Dataset items
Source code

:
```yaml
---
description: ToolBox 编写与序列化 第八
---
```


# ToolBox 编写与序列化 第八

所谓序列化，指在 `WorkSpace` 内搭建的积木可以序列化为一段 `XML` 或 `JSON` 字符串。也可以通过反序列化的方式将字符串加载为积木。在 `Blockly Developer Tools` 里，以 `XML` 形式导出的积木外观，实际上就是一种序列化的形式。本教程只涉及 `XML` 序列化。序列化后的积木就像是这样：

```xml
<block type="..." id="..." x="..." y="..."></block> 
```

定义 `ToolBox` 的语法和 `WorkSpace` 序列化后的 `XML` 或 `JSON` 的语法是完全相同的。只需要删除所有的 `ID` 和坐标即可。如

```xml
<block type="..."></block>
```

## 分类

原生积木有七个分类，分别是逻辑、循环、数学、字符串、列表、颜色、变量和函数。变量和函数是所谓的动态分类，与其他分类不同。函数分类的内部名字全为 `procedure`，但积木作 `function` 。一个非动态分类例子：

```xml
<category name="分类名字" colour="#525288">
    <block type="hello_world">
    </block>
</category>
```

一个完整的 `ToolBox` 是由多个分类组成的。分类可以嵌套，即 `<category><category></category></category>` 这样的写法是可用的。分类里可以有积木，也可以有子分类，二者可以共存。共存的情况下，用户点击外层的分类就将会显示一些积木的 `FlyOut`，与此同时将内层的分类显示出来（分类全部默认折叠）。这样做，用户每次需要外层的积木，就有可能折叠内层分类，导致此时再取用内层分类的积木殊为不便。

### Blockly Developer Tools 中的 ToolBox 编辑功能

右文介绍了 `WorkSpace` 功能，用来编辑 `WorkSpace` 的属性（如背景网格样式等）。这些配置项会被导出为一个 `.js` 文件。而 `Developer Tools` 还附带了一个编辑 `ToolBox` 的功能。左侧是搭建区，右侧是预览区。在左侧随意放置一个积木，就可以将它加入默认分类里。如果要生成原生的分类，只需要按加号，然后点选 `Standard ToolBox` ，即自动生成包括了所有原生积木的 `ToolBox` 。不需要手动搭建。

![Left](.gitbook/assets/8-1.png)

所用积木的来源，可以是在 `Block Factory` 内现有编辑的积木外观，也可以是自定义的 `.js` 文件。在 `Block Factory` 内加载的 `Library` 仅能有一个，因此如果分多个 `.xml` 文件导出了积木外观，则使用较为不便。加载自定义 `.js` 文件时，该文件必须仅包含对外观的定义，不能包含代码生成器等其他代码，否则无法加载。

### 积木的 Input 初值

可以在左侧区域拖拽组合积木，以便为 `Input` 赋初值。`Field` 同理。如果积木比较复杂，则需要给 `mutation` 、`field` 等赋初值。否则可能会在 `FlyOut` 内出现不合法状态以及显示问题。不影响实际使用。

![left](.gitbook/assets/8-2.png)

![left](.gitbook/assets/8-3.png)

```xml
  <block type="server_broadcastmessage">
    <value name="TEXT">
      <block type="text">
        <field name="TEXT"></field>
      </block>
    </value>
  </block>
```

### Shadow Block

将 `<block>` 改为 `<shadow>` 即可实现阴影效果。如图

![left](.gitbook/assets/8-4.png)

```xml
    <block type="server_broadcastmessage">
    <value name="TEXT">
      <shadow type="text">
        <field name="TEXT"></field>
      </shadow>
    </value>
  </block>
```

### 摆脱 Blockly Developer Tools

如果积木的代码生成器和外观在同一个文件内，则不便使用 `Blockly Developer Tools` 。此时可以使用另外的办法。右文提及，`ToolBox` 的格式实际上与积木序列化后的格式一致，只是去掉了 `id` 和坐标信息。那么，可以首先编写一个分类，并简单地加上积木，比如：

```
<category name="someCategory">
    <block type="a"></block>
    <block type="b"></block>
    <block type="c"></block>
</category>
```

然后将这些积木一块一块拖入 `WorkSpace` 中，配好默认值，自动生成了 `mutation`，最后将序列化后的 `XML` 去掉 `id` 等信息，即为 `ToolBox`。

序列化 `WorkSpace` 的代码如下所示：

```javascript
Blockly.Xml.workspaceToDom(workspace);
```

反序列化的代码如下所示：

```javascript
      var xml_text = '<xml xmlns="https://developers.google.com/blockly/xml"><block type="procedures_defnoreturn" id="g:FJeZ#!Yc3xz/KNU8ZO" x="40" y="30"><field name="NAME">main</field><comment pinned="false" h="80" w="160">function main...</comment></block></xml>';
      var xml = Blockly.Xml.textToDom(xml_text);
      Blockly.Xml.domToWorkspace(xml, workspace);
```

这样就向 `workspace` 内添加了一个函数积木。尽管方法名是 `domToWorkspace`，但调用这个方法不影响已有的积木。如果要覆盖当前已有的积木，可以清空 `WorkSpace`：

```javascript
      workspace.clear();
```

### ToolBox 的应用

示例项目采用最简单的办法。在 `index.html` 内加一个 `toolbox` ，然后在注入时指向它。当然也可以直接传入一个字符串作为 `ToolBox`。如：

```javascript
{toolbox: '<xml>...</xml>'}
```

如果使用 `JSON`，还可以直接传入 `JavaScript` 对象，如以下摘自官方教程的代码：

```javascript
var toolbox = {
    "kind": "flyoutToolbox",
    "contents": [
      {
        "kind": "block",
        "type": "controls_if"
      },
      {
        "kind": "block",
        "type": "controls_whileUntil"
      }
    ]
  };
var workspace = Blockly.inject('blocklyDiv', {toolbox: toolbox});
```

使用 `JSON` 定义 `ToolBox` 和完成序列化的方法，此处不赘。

WHAT IS REQUIRED -
Locate the word "field" in the data above. Copy every line carrying it.

WRITTEN REPLY -
可以在左侧区域拖拽组合积木，以便为 `Input` 赋初值。`Field` 同理。如果积木比较复杂，则需要给 `mutation` 、`field` 等赋初值。否则可能会在 `FlyOut` 内出现不合法状态以及显示问题。不影响实际使用。
        <field name="TEXT"></field>
        <field name="TEXT"></field>
      var xml_text = '<xml xmlns="https://developers.google.com/blockly/xml"><block type="procedures_defnoreturn" id="g:FJeZ#!Yc3xz/KNU8ZO" x="40" y="30"><field name="NAME">main</field><comment pinned="false" h="80" w="160">function main...</comment></block></xml>';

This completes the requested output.